▸ **Directions for this task**: Scan the data below and state how many of its lines contain the word "delivering", giving only the figure.
START Exercise materials
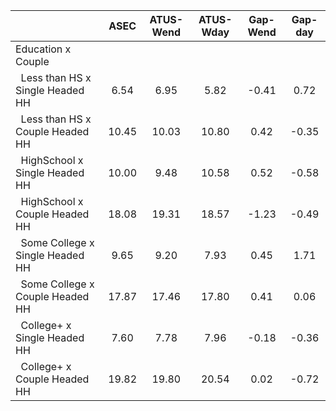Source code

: 
|                      |         ASEC |    ATUS-Wend |    ATUS-Wday |     Gap-Wend |      Gap-day |
| -------------------- | :----------: | :----------: | :----------: | :----------: | :----------: |
| Education x Couple   |              |              |              |              |              |
| &nbsp;&nbsp;Less than HS x Single Headed HH |         6.54 |         6.95 |         5.82 |        -0.41 |         0.72 |
| &nbsp;&nbsp;Less than HS x Couple Headed HH |        10.45 |        10.03 |        10.80 |         0.42 |        -0.35 |
| &nbsp;&nbsp;HighSchool x Single Headed HH |        10.00 |         9.48 |        10.58 |         0.52 |        -0.58 |
| &nbsp;&nbsp;HighSchool x Couple Headed HH |        18.08 |        19.31 |        18.57 |        -1.23 |        -0.49 |
| &nbsp;&nbsp;Some College x Single Headed HH |         9.65 |         9.20 |         7.93 |         0.45 |         1.71 |
| &nbsp;&nbsp;Some College x Couple Headed HH |        17.87 |        17.46 |        17.80 |         0.41 |         0.06 |
| &nbsp;&nbsp;College+ x Single Headed HH |         7.60 |         7.78 |         7.96 |        -0.18 |        -0.36 |
| &nbsp;&nbsp;College+ x Couple Headed HH |        19.82 |        19.80 |        20.54 |         0.02 |        -0.72 |

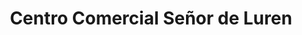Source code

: ---
title: "Centro Comercial Señor de Luren"
url: /cercado-de-lima/centro-comercial-senor-de-luren/
shop: centro comercial
---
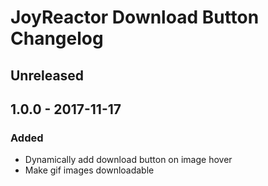 # JoyReactor Download Button Changelog

## Unreleased

## 1.0.0 - 2017-11-17
### Added
- Dynamically add download button on image hover
- Make gif images downloadable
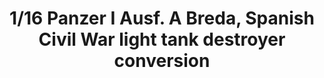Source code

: ---
title: "1/16 Panzer I Ausf. A Breda, Spanish Civil War light tank destroyer conversion"
price: "TBA" 
desc: "Maketa"
img_path: "/assets/img/AMIG8503.jpg"
brand: "N/A"
available: false
special_offer: false
new: false
soon: false
cat: "0010000"
subcat: "0011400"
subsubcat: "0N/A"
sifra: "AMIG8503"
---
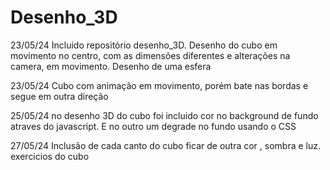 # Desenho_3D
23/05/24
Incluido repositório desenho_3D. 
Desenho do cubo em movimento no centro, com as dimensões diferentes e alterações na camera, em movimento. 
Desenho de uma esfera 

23/05/24
Cubo com animação em movimento, porém bate nas bordas e segue em outra direção 

25/05/24
no desenho 3D do cubo foi incluido cor no background de fundo atraves do javascript. E no outro um degrade no fundo usando o CSS

27/05/24
Inclusão de cada canto do cubo ficar de outra cor , sombra e luz. exercicios do cubo 

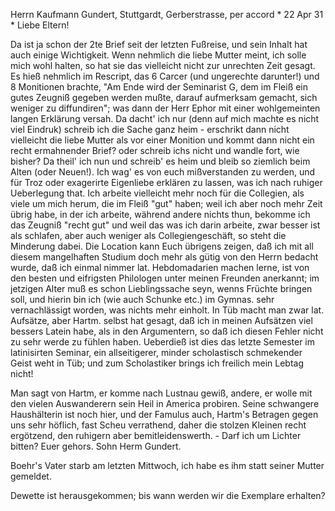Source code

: Herrn Kaufmann Gundert, Stuttgardt, Gerberstrasse, per accord 
 <Freitag>* 22 Apr 31 <Maulbronn>*
Liebe Eltern!

Da ist ja schon der 2te Brief seit der letzten Fußreise, und sein Inhalt hat auch einige Wichtigkeit. Wenn nehmlich die liebe Mutter meint, ich solle mich wohl halten, so hat sie das vielleicht nicht zur unrechten Zeit gesagt. Es hieß nehmlich im Rescript, das 6 Carcer (und ungerechte darunter!) und 8 Monitionen brachte, "Am Ende wird der Seminarist G, dem im Fleiß ein gutes Zeugniß gegeben werden mußte, darauf aufmerksam gemacht, sich weniger zu diffundiren"; was dann der Herr Ephor mit einer wohlgemeinten langen Erklärung versah. Da dacht' ich nur (denn auf mich machte es nicht viel Eindruk) schreib ich die Sache ganz heim - erschrikt dann nicht vielleicht die liebe Mutter als vor einer Monition und kommt dann nicht ein recht ermahnender Brief? oder schreib ichs nicht und wandle fort, wie bisher? Da theil' ich nun und schreib' es heim und bleib so ziemlich beim Alten (oder Neuen!). Ich wag' es von euch mißverstanden zu werden, und für Troz oder exagerirte Eigenliebe erklären zu lassen, was ich nach ruhiger Ueberlegung that. Ich arbeite vielleicht mehr noch für die Collegien, als viele um mich herum, die im Fleiß "gut" haben; weil ich aber noch mehr Zeit übrig habe, in der ich arbeite, während andere nichts thun, bekomme ich das Zeugniß "recht gut" und weil das was ich darin arbeite, zwar besser ist als schlafen, aber auch weniger als Collegiengeschäft, so steht die Minderung dabei. Die Location kann Euch übrigens zeigen, daß ich mit all diesem mangelhaften Studium doch mehr als gütig von den Herrn bedacht wurde, daß ich einmal nimmer lat. Hebdomadarien machen lerne, ist von den besten und eifrigsten Philologen unter meinen Freunden anerkannt; im jetzigen Alter muß es schon Lieblingssache seyn, wenns Früchte bringen soll, und hierin bin ich (wie auch Schunke etc.) im Gymnas. sehr vernachlässigt worden, was nichts mehr einholt. In Tüb macht man zwar lat. Aufsätze, aber Hartm. selbst hat gesagt, daß ich in meinen Aufsätzen viel bessers Latein habe, als in den Argumentern, so daß ich diesen Fehler nicht zu sehr werde zu fühlen haben. Ueberdieß ist dies das letzte Semester im latinisirten Seminar, ein allseitigerer, minder scholastisch schmekender Geist weht in Tüb; und zum Scholastiker brings ich freilich mein Lebtag nicht!

Man sagt von Hartm, er komme nach Lustnau gewiß, andere, er wolle mit den vielen Auswanderern sein Heil in America probiren. Seine schwangere Haushälterin ist noch hier, und der Famulus auch, Hartm's Betragen gegen uns sehr höflich, fast Scheu verrathend, daher die stolzen Kleinen recht ergötzend, den ruhigern aber bemitleidenswerth. - Darf ich um Lichter bitten? 
 Euer gehors. Sohn Herm Gundert.

Boehr's Vater starb am letzten Mittwoch, ich habe es ihm statt seiner Mutter gemeldet.

Dewette ist herausgekommen; bis wann werden wir die Exemplare erhalten? 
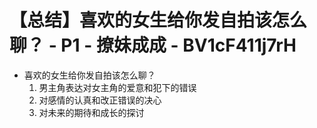 # 【总结】喜欢的女生给你发自拍该怎么聊？ - P1 - 撩妹成成 - BV1cF411j7rH

-   喜欢的女生给你发自拍该怎么聊？
    1.  男主角表达对女主角的爱意和犯下的错误
    2.  对感情的认真和改正错误的决心
    3.  对未来的期待和成长的探讨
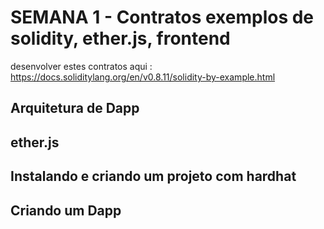 
# SEMANA 1 - Contratos exemplos de solidity, ether.js, frontend



desenvolver estes contratos aqui : 
https://docs.soliditylang.org/en/v0.8.11/solidity-by-example.html 


## Arquitetura de Dapp

## ether.js 

## Instalando e criando um projeto com hardhat  

## Criando um Dapp

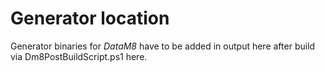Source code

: # Generator location

Generator binaries for _DataM8_ have to be added in output here after build via Dm8PostBuildScript.ps1 here.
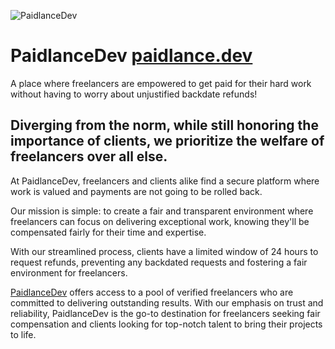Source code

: ![PaidlanceDev](/public/branding/paidlance-site-teal-2.jpg)

# PaidlanceDev [paidlance.dev](https://www.paidlance.dev/)

A place where freelancers are empowered to get paid for their hard work
without having to worry about unjustified backdate refunds!

## Diverging from the norm, while still honoring the importance of clients, we prioritize the welfare of freelancers over all else.

At PaidlanceDev, freelancers and clients alike find a secure platform where work is valued and payments are not going to be rolled back.

Our mission is simple: to create a fair and transparent environment where freelancers can focus on delivering exceptional work, knowing they'll be compensated fairly for their time and expertise.

With our streamlined process, clients have a limited window of 24 hours to request refunds, preventing any backdated requests and fostering a fair environment for freelancers.

[PaidlanceDev](https://www.paidlance.dev/) offers access to a pool of verified freelancers who are committed to delivering outstanding results.
With our emphasis on trust and reliability, PaidlanceDev is the go-to destination for freelancers seeking fair compensation and clients looking for top-notch talent to bring their projects to life.
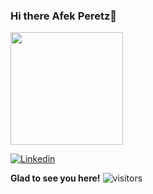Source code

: ### Hi there **Afek Peretz**👋

<!--
**AfekPeretz/AfekPeretz** is a ✨ _special_ ✨ repository because its `README.md` (this file) appears on your GitHub profile.

Here are some ideas to get you started:

- 🔭 I’m currently working on ...
- 🌱 I’m currently learning ...
- 👯 I’m looking to collaborate on ...
- 🤔 I’m looking for help with ...
- 💬 Ask me about ...
- 📫 How to reach me: ...
- 😄 Pronouns: ...
- ⚡ Fun fact: ...
-->



<img height="180em" src="https://github-readme-stats.vercel.app/api?username=AfekPeretz&show_icons=true&hide_border=true&&count_private=true&include_all_commits=true" />



[![Linkedin](https://img.shields.io/badge/LinkedIn-0077B5?style=for-the-badge&logo=linkedin&logoColor=white)](https://www.linkedin.com/in/afekperetz)

**Glad to see you here!** ![visitors](https://visitor-badge.glitch.me/badge?page_id=page.id)
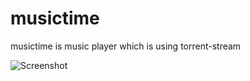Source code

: # musictime

musictime is music player which is using torrent-stream

![Screenshot](https://raw.githubusercontent.com/nemanjan00/musictime/master/screenshot/01.png)

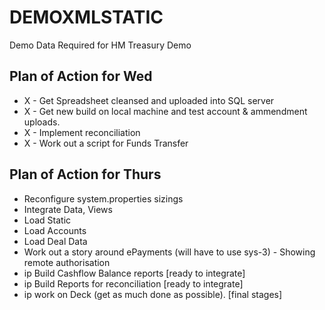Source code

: # DEMOXMLSTATIC
Demo Data Required for HM Treasury Demo



Plan of Action for Wed
--------------------------------
* X - Get Spreadsheet cleansed and uploaded into SQL server  
* X - Get new build on local machine and test account & ammendment uploads.
* X - Implement reconciliation 
* X - Work out a script for Funds Transfer 


Plan of Action for Thurs
--------------------------------
* Reconfigure system.properties sizings
* Integrate Data, Views
* Load Static
* Load Accounts
* Load Deal Data
* Work out a story around ePayments (will have to use sys-3) - Showing remote authorisation 
* ip Build Cashflow Balance reports [ready to integrate]
* ip Build Reports for reconciliation [ready to integrate]
* ip work on Deck (get as much done as possible). [final stages]
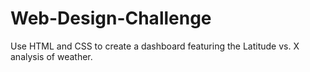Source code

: # Web-Design-Challenge

Use HTML and CSS to create a dashboard featuring the Latitude vs. X analysis of weather.

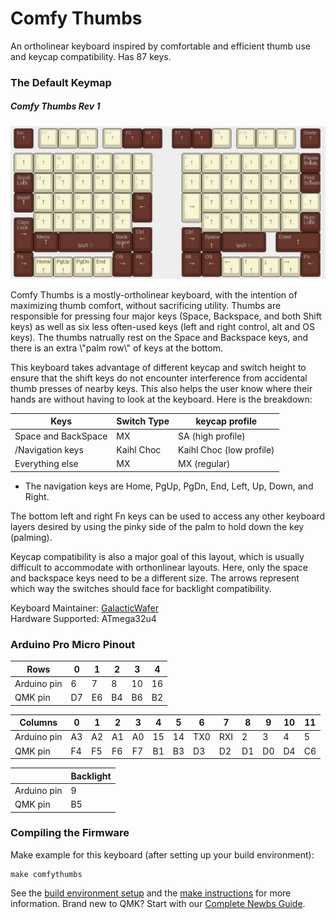 # Comfy Thumbs

An ortholinear keyboard inspired by comfortable and efficient thumb use and keycap compatibility. Has 87 keys.

### The Default Keymap
<h5><b>Comfy Thumbs Rev 1</b></h5>


![Default Keymap](https://raw.githubusercontent.com/GalacticWafer/ComfyThumbs/master/layout.jpg)


<p> Comfy Thumbs is a mostly-ortholinear keyboard, with the intention of maximizing thumb comfort, without sacrificing utility. Thumbs are responsible for pressing four major keys (Space, Backspace, and both Shift keys) as well as six less often-used keys (left and right control, alt and OS keys). The thumbs natrually rest on the Space and Backspace keys, and there is an extra \"palm row\" of keys at the bottom.</p>

<p> This keyboard takes advantage of different keycap and switch height to ensure that the shift keys do not encounter interference from accidental thumb presses of nearby keys. This also helps the user know where their hands are without having to look at the keyboard. Here is the breakdown:
</p>

| Keys        |Switch Type| keycap profile   |
|-------------|-----------|------------------|
| Space and BackSpace|MX |SA (high profile)|
/Navigation keys|Kaihl Choc |Kaihl Choc (low profile)|
|Everything else|MX| MX (regular)

*  The navigation keys are Home, PgUp, PgDn, End, Left, Up, Down, and Right.


<p>The bottom left and right Fn keys can be used to access any other keyboard layers desired by using the pinky side of the palm to hold down the key (palming).</p>

<p>Keycap compatibility is also a major goal of this layout, which is usually difficult to accommodate with orthonlinear layouts. Here, only the space and backspace keys need to be a different size. The arrows represent which way the switches should face for backlight compatibility.</p>


Keyboard Maintainer: [GalacticWafer](https://github.com/GalacticWafer)  
Hardware Supported: ATmega32u4  

### Arduino Pro Micro Pinout

| Rows        | 0  | 1  | 2  | 3  | 4  |
|-------------|----|----|----|----|----|
| Arduino pin | 6  | 7  | 8  | 10 | 16 |
| QMK pin     | D7 | E6 | B4 | B6 | B2 |

| Columns     | 0  | 1  | 2  | 3  | 4  | 5  | 6   | 7   | 8  | 9  | 10 | 11 |
|-------------|----|----|----|----|----|----|-----|-----|----|----|----|----|
| Arduino pin | A3 | A2 | A1 | A0 | 15 | 14 | TX0 | RXI | 2  | 3  | 4  | 5  |
| QMK pin     | F4 | F5 | F6 | F7 | B1 | B3 | D3  | D2  | D1 | D0 | D4 | C6 |

|             | Backlight |
|-------------|-----------|
| Arduino pin | 9         |
| QMK pin     | B5        |

### Compiling the Firmware

Make example for this keyboard (after setting up your build environment):

    make comfythumbs

See the [build environment setup](https://docs.qmk.fm/#/getting_started_build_tools) and the [make instructions](https://docs.qmk.fm/#/getting_started_make_guide) for more information. Brand new to QMK? Start with our [Complete Newbs Guide](https://docs.qmk.fm/#/newbs).
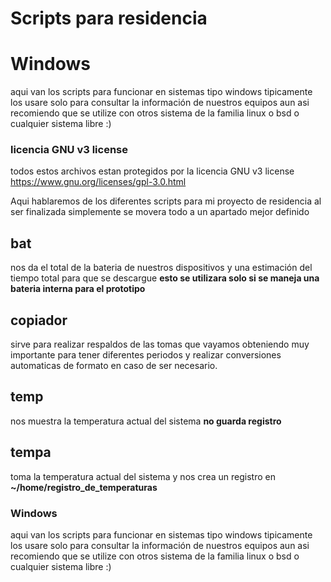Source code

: # Scripts para residencia 

# Windows

aqui van los scripts para funcionar en sistemas tipo windows tipicamente los usare solo para consultar la información de nuestros equipos aun asi recomiendo que se utilize con otros sistema de la familia linux o bsd o cualquier sistema libre :)

### licencia GNU v3 license

todos estos archivos estan protegidos por la licencia GNU v3 license https://www.gnu.org/licenses/gpl-3.0.html

Aqui hablaremos de los diferentes scripts para mi proyecto de residencia al ser finalizada simplemente se movera todo a un apartado mejor definido 

## bat

nos da el total de la bateria de nuestros dispositivos y una estimación del tiempo total para que se descargue __esto se utilizara solo si se maneja una bateria interna para el prototipo__

## copiador

sirve para realizar respaldos de las tomas que vayamos obteniendo muy importante para tener diferentes periodos y realizar conversiones automaticas de formato en caso de ser necesario.

## temp 

nos muestra la temperatura actual del sistema __no guarda registro__

## tempa

toma la temperatura actual del sistema y nos crea un registro en __~/home/registro_de_temperaturas__

### Windows

aqui van los scripts para funcionar en sistemas tipo windows tipicamente los usare solo para consultar la información de nuestros equipos aun asi recomiendo que se utilize con otros sistema de la familia linux o bsd o cualquier sistema libre :)


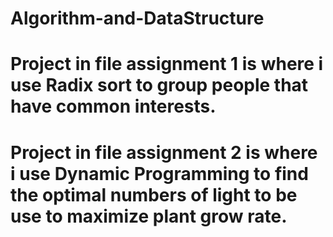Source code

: # Algorithm-and-DataStructure
# Project in file assignment 1 is where i use Radix sort to group people that have common interests.
# Project in file assignment 2 is where i use Dynamic Programming to find the optimal numbers of light to be use to maximize plant grow rate.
END Exercise materials
▸ **Answer area**: 2